Even if we assume that building stuff is the best way to help people, all of the money rolling in has been subject to little-to-no oversight (see, for just a few examples, here, here, here, here, and here). And even if we choose to believe the misdirected and misused funds and shoddy and unasked-for projects are just the rare negative examples picked up by cynical outside observers, the idea that development can win over locals and mitigate conflicts deserves skepticism on logical grounds. For example, if poverty, unemployment, and poor living conditions contribute to insurgency, it’s reasonable to ask why Afghanistan’s insurgency isn’t more successful – practically the entire country suffers from the purported influences.

There hasn’t been much systematic empirical research on this issue (which, as I’ve written, is the general case for most social and political issues). A study of development and security in Iraq found that most development spending didn’t correlate with changes in violence, and the CERP spending specifically correlated with a minor decrease in violence, but that correlation was difficult to separate from a concurrent correlation with large increases in troop numbers. Development assistance was found to exacerbate conflict in the Philippines, at least in the short run. A randomized field experiment involving 500 villages in Afghanistan found that villages that received development tended on average to be 3-6% more positive in their views of the government and NGOs than villages that didn’t get development aid, but the differences were even less pronounced in regard to villagers’ views of security, and the difference in terms of actual security incidents suffered was negligible.
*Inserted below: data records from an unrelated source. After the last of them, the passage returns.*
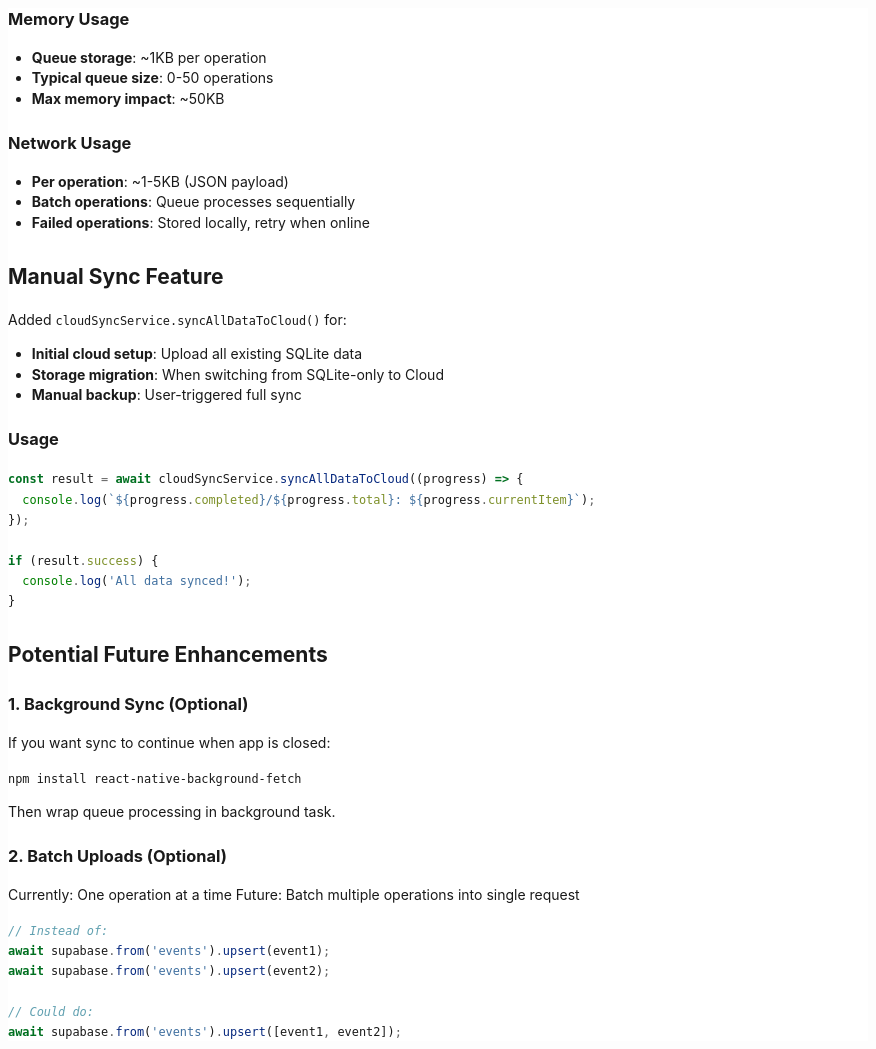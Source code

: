 ### Memory Usage
- **Queue storage**: ~1KB per operation
- **Typical queue size**: 0-50 operations
- **Max memory impact**: ~50KB

### Network Usage
- **Per operation**: ~1-5KB (JSON payload)
- **Batch operations**: Queue processes sequentially
- **Failed operations**: Stored locally, retry when online

## Manual Sync Feature

Added `cloudSyncService.syncAllDataToCloud()` for:
- **Initial cloud setup**: Upload all existing SQLite data
- **Storage migration**: When switching from SQLite-only to Cloud
- **Manual backup**: User-triggered full sync

### Usage
```typescript
const result = await cloudSyncService.syncAllDataToCloud((progress) => {
  console.log(`${progress.completed}/${progress.total}: ${progress.currentItem}`);
});

if (result.success) {
  console.log('All data synced!');
}
```

## Potential Future Enhancements

### 1. Background Sync (Optional)
If you want sync to continue when app is closed:

```bash
npm install react-native-background-fetch
```

Then wrap queue processing in background task.

### 2. Batch Uploads (Optional)
Currently: One operation at a time
Future: Batch multiple operations into single request

```typescript
// Instead of:
await supabase.from('events').upsert(event1);
await supabase.from('events').upsert(event2);

// Could do:
await supabase.from('events').upsert([event1, event2]);
```
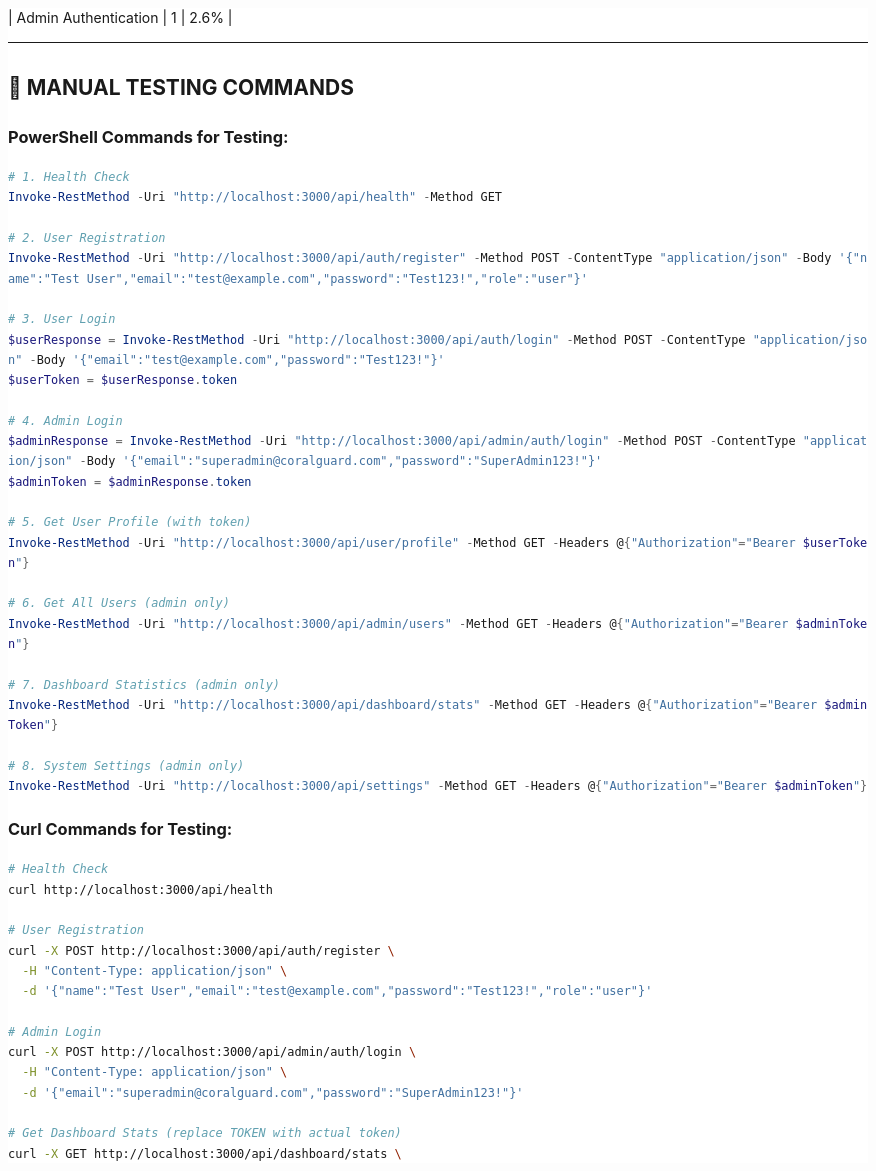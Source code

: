 | Admin Authentication | 1 | 2.6% |

---

## 🧪 **MANUAL TESTING COMMANDS**

### **PowerShell Commands for Testing:**

```powershell
# 1. Health Check
Invoke-RestMethod -Uri "http://localhost:3000/api/health" -Method GET

# 2. User Registration
Invoke-RestMethod -Uri "http://localhost:3000/api/auth/register" -Method POST -ContentType "application/json" -Body '{"name":"Test User","email":"test@example.com","password":"Test123!","role":"user"}'

# 3. User Login
$userResponse = Invoke-RestMethod -Uri "http://localhost:3000/api/auth/login" -Method POST -ContentType "application/json" -Body '{"email":"test@example.com","password":"Test123!"}'
$userToken = $userResponse.token

# 4. Admin Login
$adminResponse = Invoke-RestMethod -Uri "http://localhost:3000/api/admin/auth/login" -Method POST -ContentType "application/json" -Body '{"email":"superadmin@coralguard.com","password":"SuperAdmin123!"}'
$adminToken = $adminResponse.token

# 5. Get User Profile (with token)
Invoke-RestMethod -Uri "http://localhost:3000/api/user/profile" -Method GET -Headers @{"Authorization"="Bearer $userToken"}

# 6. Get All Users (admin only)
Invoke-RestMethod -Uri "http://localhost:3000/api/admin/users" -Method GET -Headers @{"Authorization"="Bearer $adminToken"}

# 7. Dashboard Statistics (admin only)
Invoke-RestMethod -Uri "http://localhost:3000/api/dashboard/stats" -Method GET -Headers @{"Authorization"="Bearer $adminToken"}

# 8. System Settings (admin only)
Invoke-RestMethod -Uri "http://localhost:3000/api/settings" -Method GET -Headers @{"Authorization"="Bearer $adminToken"}
```

### **Curl Commands for Testing:**

```bash
# Health Check
curl http://localhost:3000/api/health

# User Registration
curl -X POST http://localhost:3000/api/auth/register \
  -H "Content-Type: application/json" \
  -d '{"name":"Test User","email":"test@example.com","password":"Test123!","role":"user"}'

# Admin Login
curl -X POST http://localhost:3000/api/admin/auth/login \
  -H "Content-Type: application/json" \
  -d '{"email":"superadmin@coralguard.com","password":"SuperAdmin123!"}'

# Get Dashboard Stats (replace TOKEN with actual token)
curl -X GET http://localhost:3000/api/dashboard/stats \
```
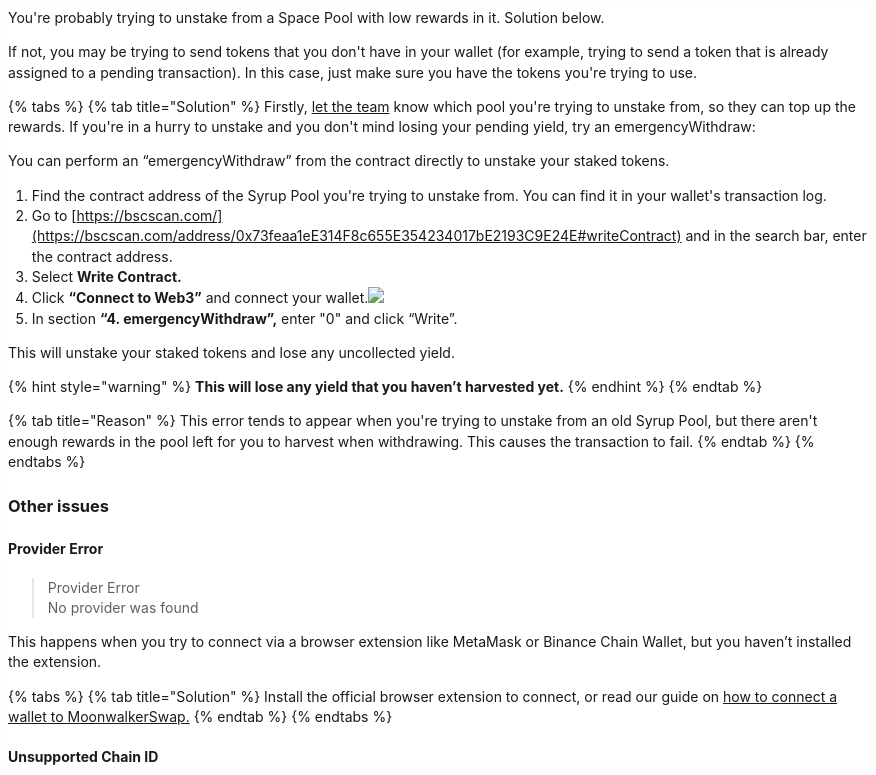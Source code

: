 You're probably trying to unstake from a Space Pool with low rewards in it. Solution below.

If not, you may be trying to send tokens that you don't have in your wallet (for example, trying to send a token that is already assigned to a pending transaction). In this case, just make sure you have the tokens you're trying to use.

{% tabs %}
{% tab title="Solution" %}
Firstly, [let the team](https://discord.gg/RSRMJsvp) know which pool you're trying to unstake from, so they can top up the rewards. If you're in a hurry to unstake and you don't mind losing your pending yield, try an emergencyWithdraw:

You can perform an “emergencyWithdraw” from the contract directly to unstake your staked tokens.

1. Find the contract address of the Syrup Pool you're trying to unstake from. You can find it in your wallet's transaction log.
2. Go to [https://bscscan.com/](https://bscscan.com/address/0x73feaa1eE314F8c655E354234017bE2193C9E24E#writeContract) and in the search bar, enter the contract address.
3. Select **Write Contract.**
4. Click **“Connect to Web3”** and connect your wallet.![](https://lh6.googleusercontent.com/-\_sNkO1gcOOJXkduDEUzbExKE2mNxBOR0f86Lpp3BBuPbIcmAHsfuvpF-hKqRn4oID5QzdGkk\_1dTHkPuCmE50vpNNZxEqoM5nPmE\_12k3-8Q8YYoRYqJ\_VGjxJ03YPRuVQ1O5ME)
5. In section **“4. emergencyWithdraw”,** enter "0" and click “Write”.

This will unstake your staked tokens and lose any uncollected yield.

{% hint style="warning" %}
**This will lose any yield that you haven’t harvested yet.**
{% endhint %}
{% endtab %}

{% tab title="Reason" %}
This error tends to appear when you're trying to unstake from an old Syrup Pool, but there aren't enough rewards in the pool left for you to harvest when withdrawing. This causes the transaction to fail.
{% endtab %}
{% endtabs %}

### **Other issues**

#### Provider Error

> Provider Error\
> No provider was found

This happens when you try to connect via a browser extension like MetaMask or Binance Chain Wallet, but you haven’t installed the extension.

{% tabs %}
{% tab title="Solution" %}
Install the official browser extension to connect, or read our guide on [how to connect a wallet to MoonwalkerSwap.](guides.md#how-to-use-metamask-on-moonwalkerswap)
{% endtab %}
{% endtabs %}

#### Unsupported Chain ID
In other words, an unknown number of development activities in Afghanistan are projects that actually directly impact people’s lives. An unknown percentage of those activities is subject to enough oversight to expect the activities to be well implemented. An unknown number of those well-implemented projects have the effect of negligibly improving public opinion and negatively impacting local security. But we don’t know the number of impactful projects, the percentage of well-implemented projects, or the extent to which the impact of any of those projects matches the small amount of empirical research that has been done on the subject to date.

We have moderately good records of how much money has been sent to Afghanistan. We have less-than-moderately-good records of where that money was actually spent. We have lousy records of how that money was spent, particularly when it comes to which projects were actually built. And we have practically no consistent records of the quality or practical effects of those projects.

That’s what makes me connect this to what I said about models. Models are rough estimates of what is supposed to happen in certain situations, and the way to evaluate a model is to ask how often using that model results in unrealistic expectations. The development model says that, as development goes up, public opinion ought to go up and conflict ought to go down. Yes, other things will certainly affect public opinion and conflict – we live in a complicated world – but the models says that there ought to be at least some kind of consistent relationship, and that the relationship should be positive. As far as I can tell, people who employ this model are doing so on the basis of their assumption that it is right, because there doesn’t seem to be much evidence that development counters an insurgency

I tend to think that the sell-more-papers type of journalism more often than not results in oversimplified and out-of-context stories that do little to inform people about world events, so it kind of bothers me that assertions like the ones made in the above blog post make me feel the need to defend that kind of journalism in the process of defending journalists in general. The only situation where it would be fair to challenge news media outlets to “grow a pair” and showcase development successes would be a situation where development projects could really be tied to widespread changes in local behavior. That’s what the Qu’ran burnings and village massacre did – they didn’t just make people do angry things in one place. They made people do angry things in lots of places. If development made people do not-angry things in lots of places, then that would really be a story.